▸ Task goal
Once the line containing "<span>HTML Introduction</span> <p>If" is found in the entries below, restate it and each following line word for word, stopping after the line containing "<span>HTML Tutorials</span> <p>For".

▸ Data
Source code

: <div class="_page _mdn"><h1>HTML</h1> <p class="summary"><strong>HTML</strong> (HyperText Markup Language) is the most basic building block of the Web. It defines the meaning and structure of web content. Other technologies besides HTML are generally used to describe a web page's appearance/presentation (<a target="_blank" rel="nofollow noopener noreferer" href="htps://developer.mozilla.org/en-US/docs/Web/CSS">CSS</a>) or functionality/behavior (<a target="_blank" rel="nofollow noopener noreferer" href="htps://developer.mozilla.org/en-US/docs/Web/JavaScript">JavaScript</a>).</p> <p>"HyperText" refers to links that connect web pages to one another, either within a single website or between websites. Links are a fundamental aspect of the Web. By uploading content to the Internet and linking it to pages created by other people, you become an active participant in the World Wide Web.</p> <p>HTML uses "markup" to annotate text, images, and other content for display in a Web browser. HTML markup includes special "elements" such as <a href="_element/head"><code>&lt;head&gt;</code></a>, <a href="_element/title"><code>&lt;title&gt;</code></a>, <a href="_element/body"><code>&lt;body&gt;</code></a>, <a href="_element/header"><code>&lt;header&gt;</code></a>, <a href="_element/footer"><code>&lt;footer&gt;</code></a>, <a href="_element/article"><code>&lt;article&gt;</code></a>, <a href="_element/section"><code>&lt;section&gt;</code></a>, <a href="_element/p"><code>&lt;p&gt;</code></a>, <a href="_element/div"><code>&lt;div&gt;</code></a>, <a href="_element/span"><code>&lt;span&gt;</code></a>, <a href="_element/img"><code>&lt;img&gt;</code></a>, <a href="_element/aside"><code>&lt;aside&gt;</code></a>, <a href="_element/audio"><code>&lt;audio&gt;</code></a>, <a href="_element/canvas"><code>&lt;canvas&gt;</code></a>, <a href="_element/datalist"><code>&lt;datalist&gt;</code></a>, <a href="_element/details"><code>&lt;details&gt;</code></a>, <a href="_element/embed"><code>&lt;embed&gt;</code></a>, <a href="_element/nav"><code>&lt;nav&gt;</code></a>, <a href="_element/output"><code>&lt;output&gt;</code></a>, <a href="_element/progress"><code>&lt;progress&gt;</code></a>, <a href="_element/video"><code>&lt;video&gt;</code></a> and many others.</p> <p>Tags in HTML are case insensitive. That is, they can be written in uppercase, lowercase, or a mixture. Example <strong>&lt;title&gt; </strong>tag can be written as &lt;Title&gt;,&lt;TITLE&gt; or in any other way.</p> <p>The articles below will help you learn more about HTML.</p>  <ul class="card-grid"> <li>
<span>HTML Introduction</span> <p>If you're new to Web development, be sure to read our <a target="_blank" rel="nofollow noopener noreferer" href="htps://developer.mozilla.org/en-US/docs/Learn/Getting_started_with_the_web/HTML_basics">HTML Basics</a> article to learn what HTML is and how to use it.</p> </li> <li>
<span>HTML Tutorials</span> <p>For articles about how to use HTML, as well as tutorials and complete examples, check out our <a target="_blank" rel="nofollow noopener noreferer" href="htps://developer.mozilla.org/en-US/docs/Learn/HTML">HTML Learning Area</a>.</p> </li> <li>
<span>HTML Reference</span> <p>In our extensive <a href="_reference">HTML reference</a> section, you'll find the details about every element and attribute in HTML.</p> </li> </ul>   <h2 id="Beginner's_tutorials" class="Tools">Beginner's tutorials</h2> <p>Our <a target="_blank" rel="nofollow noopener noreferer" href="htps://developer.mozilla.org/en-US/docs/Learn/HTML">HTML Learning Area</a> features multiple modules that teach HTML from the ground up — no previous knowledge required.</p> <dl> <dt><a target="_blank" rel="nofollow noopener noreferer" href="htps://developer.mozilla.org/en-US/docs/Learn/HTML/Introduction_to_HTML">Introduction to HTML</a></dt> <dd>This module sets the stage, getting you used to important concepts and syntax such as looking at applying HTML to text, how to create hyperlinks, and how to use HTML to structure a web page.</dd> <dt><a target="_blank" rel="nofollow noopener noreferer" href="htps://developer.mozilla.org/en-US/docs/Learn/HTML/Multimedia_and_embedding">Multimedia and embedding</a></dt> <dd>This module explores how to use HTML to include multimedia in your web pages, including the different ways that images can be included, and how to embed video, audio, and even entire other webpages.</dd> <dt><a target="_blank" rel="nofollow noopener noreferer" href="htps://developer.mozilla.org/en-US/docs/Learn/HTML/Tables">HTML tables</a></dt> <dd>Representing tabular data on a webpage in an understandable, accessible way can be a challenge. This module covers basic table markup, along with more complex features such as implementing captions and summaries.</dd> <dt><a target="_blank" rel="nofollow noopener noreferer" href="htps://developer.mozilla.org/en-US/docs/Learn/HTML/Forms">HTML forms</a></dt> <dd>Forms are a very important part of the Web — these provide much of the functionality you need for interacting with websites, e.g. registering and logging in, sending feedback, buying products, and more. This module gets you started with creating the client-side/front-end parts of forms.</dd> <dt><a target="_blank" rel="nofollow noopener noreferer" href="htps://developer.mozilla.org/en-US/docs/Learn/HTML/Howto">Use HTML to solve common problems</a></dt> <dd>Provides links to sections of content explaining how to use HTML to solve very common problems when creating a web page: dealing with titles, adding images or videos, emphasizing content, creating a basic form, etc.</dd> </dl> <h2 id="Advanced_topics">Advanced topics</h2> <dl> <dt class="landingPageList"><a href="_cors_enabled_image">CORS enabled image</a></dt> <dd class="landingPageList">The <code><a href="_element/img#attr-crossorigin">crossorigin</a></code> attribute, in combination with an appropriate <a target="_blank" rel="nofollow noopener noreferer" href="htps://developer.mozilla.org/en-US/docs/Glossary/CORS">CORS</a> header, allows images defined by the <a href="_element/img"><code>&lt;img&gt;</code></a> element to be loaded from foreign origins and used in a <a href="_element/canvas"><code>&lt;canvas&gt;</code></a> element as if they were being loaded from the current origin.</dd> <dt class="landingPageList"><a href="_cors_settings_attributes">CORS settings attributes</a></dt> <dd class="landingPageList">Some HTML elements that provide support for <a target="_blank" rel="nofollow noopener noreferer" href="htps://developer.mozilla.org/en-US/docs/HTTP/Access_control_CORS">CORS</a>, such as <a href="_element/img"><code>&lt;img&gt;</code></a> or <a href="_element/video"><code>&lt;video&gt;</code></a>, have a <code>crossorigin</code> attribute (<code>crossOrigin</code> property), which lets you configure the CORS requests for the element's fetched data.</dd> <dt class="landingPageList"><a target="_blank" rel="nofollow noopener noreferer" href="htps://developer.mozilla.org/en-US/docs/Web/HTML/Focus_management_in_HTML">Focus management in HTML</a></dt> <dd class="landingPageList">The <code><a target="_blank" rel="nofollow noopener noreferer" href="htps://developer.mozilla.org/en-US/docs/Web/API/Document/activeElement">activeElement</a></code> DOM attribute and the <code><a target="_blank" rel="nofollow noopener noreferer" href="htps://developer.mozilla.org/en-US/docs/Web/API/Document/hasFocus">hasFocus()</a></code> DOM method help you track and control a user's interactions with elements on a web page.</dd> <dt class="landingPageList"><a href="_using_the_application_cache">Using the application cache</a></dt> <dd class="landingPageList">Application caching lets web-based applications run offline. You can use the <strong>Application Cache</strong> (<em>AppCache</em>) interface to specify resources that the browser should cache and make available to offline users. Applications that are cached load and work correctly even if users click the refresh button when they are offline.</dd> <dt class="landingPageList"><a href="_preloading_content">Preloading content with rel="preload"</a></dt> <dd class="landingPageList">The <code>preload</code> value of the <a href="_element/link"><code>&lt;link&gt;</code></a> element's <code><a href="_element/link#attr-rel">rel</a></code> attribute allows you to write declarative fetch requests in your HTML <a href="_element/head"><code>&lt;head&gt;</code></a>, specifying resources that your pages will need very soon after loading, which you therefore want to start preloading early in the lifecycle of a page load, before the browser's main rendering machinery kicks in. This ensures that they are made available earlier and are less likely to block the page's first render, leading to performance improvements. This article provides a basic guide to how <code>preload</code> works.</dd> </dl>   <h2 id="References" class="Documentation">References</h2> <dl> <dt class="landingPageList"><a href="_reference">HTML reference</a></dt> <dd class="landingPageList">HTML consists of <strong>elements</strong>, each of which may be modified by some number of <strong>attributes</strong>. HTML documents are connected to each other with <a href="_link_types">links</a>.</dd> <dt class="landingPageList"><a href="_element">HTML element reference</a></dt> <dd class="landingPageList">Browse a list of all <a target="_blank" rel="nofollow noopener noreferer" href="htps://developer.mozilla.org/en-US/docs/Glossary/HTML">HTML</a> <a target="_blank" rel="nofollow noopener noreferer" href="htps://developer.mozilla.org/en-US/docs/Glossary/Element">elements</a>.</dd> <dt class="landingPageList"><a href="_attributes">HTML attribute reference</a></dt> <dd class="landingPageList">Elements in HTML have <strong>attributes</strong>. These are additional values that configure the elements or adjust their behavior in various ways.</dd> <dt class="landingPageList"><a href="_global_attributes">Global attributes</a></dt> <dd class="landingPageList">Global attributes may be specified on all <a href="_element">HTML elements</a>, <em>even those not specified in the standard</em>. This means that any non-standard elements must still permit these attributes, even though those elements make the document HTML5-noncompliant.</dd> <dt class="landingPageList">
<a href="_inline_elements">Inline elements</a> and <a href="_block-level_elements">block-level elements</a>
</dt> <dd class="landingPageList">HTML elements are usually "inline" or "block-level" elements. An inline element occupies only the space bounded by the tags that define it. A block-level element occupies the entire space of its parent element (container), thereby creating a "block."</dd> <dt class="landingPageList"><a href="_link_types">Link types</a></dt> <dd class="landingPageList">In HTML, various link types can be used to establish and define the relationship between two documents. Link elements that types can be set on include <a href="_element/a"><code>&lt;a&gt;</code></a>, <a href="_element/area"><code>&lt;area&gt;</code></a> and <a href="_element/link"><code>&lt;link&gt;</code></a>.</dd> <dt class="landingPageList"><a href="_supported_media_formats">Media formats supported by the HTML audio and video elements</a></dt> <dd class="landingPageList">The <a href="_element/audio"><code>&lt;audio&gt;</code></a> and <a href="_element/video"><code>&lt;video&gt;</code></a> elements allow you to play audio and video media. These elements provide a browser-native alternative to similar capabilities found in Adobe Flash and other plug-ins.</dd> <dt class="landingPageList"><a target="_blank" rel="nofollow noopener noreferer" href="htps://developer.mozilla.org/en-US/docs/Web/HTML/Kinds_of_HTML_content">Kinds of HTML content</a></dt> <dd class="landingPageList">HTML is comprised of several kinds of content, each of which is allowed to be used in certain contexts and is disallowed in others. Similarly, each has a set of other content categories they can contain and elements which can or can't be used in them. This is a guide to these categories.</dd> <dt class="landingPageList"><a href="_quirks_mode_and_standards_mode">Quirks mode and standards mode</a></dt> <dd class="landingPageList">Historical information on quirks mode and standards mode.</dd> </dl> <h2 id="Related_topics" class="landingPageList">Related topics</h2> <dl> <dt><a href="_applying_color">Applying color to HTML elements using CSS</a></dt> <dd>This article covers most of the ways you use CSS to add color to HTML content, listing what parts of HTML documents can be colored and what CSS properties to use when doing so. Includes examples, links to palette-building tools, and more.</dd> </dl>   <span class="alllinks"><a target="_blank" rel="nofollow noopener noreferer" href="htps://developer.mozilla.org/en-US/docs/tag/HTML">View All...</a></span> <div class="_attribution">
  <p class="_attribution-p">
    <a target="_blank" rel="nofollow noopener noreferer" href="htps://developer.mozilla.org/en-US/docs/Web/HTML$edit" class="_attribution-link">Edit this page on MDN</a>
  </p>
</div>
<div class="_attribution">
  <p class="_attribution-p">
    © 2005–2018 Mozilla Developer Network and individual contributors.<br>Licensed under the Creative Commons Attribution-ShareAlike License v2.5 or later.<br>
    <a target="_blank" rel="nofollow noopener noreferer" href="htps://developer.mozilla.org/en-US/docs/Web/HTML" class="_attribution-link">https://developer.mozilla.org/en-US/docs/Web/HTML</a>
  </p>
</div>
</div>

▸ Answer section
<span>HTML Introduction</span> <p>If you're new to Web development, be sure to read our <a target="_blank" rel="nofollow noopener noreferer" href="htps://developer.mozilla.org/en-US/docs/Learn/Getting_started_with_the_web/HTML_basics">HTML Basics</a> article to learn what HTML is and how to use it.</p> </li> <li>
<span>HTML Tutorials</span> <p>For articles about how to use HTML, as well as tutorials and complete examples, check out our <a target="_blank" rel="nofollow noopener noreferer" href="htps://developer.mozilla.org/en-US/docs/Learn/HTML">HTML Learning Area</a>.</p> </li> <li>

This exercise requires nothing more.